**Task prompt**
Whenever a line in the listing contains "pipeline", copy that line.

**The records**
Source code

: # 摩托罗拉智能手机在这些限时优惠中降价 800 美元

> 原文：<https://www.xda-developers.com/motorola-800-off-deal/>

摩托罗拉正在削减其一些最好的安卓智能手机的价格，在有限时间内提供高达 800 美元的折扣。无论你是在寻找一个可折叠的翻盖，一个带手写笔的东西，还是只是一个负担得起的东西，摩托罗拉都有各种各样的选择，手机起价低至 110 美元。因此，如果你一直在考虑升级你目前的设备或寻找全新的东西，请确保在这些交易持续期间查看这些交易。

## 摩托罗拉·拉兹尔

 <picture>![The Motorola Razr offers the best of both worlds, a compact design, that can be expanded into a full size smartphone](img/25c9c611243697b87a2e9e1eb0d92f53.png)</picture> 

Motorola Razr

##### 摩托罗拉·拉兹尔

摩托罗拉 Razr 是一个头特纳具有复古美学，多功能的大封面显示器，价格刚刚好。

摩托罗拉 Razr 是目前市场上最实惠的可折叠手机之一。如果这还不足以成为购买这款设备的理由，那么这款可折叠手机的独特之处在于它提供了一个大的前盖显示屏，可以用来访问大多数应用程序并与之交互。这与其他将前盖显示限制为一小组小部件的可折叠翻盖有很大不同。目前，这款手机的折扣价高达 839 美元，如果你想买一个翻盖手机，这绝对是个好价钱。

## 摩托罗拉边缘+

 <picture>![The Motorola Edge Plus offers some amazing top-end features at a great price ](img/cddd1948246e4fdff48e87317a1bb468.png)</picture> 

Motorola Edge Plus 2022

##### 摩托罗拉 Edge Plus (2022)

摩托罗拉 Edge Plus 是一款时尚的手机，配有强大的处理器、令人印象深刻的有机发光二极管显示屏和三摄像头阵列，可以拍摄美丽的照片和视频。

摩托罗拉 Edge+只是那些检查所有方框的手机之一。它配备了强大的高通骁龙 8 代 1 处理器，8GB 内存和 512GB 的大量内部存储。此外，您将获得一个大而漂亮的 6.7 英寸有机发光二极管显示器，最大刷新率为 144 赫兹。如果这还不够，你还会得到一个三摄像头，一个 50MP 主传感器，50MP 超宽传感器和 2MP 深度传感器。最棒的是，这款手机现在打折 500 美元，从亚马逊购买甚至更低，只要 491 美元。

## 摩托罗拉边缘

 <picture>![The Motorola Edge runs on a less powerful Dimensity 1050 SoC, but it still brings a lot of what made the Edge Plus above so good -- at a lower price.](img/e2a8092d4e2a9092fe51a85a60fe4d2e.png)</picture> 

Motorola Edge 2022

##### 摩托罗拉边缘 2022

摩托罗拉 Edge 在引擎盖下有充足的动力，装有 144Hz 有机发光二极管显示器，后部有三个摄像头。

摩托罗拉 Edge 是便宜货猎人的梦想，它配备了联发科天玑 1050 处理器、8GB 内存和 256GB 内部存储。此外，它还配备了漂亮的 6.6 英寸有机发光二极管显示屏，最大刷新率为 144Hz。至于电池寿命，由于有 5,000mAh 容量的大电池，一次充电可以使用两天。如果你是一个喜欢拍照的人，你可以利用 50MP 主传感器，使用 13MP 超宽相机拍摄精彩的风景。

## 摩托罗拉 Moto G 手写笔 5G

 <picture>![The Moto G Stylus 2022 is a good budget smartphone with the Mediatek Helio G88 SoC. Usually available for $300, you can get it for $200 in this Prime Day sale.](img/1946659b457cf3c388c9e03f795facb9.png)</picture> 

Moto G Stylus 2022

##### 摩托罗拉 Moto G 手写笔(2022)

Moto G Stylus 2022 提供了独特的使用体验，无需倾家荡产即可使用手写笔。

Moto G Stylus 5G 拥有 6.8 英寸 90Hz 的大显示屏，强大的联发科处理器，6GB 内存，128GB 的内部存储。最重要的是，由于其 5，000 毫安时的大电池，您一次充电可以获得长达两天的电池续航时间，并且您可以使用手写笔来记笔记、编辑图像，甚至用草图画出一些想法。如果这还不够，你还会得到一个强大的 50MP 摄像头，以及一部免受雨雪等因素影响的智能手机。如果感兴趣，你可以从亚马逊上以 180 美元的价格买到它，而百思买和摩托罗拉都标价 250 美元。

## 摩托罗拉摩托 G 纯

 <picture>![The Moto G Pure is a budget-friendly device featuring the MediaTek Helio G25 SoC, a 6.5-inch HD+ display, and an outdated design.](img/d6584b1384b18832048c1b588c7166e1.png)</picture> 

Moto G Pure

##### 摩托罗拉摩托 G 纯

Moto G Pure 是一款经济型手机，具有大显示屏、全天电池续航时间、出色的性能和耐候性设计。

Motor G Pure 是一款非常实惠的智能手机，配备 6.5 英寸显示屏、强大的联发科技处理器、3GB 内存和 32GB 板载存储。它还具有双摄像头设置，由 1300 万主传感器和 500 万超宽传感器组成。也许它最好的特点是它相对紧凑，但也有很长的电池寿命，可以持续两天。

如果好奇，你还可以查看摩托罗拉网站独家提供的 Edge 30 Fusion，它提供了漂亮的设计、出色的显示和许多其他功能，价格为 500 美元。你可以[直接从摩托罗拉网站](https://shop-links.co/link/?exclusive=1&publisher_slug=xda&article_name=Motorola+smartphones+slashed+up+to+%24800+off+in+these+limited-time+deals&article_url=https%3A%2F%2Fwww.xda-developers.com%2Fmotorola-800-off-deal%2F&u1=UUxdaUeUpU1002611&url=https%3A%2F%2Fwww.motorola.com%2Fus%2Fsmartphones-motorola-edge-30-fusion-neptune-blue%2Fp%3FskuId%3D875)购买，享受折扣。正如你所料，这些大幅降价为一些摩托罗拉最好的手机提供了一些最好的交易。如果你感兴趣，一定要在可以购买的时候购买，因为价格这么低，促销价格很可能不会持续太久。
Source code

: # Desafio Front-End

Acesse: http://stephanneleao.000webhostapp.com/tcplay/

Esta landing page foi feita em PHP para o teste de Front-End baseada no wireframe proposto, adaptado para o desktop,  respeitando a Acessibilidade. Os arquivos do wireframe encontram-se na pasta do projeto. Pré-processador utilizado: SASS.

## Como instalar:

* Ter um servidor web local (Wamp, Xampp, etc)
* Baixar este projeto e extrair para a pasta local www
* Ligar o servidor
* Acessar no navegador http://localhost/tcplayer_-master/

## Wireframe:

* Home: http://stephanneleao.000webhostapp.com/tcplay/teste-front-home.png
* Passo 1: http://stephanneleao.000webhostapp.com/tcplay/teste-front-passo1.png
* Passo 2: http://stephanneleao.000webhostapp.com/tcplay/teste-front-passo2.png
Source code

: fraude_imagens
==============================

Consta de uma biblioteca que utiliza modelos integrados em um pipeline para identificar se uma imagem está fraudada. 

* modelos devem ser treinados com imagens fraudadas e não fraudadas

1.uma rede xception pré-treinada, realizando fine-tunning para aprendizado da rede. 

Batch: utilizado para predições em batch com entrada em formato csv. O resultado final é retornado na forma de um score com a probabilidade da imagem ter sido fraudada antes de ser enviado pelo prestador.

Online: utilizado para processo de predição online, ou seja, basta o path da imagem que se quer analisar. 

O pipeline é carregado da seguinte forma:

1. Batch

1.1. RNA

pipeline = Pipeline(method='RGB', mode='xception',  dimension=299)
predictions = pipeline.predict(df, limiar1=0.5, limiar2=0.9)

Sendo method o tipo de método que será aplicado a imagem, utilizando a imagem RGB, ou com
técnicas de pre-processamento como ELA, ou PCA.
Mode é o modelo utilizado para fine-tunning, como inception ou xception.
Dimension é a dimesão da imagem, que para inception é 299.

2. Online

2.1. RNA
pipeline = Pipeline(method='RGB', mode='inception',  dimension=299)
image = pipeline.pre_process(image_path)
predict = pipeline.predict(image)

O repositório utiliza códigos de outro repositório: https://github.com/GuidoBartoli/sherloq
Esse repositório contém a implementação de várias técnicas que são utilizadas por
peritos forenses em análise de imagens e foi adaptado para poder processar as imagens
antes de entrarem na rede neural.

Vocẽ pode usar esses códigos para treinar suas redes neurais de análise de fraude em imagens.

**Answer to the problem**
Consta de uma biblioteca que utiliza modelos integrados em um pipeline para identificar se uma imagem está fraudada. 
O pipeline é carregado da seguinte forma:
pipeline = Pipeline(method='RGB', mode='xception',  dimension=299)
predictions = pipeline.predict(df, limiar1=0.5, limiar2=0.9)
pipeline = Pipeline(method='RGB', mode='inception',  dimension=299)
image = pipeline.pre_process(image_path)
predict = pipeline.predict(image)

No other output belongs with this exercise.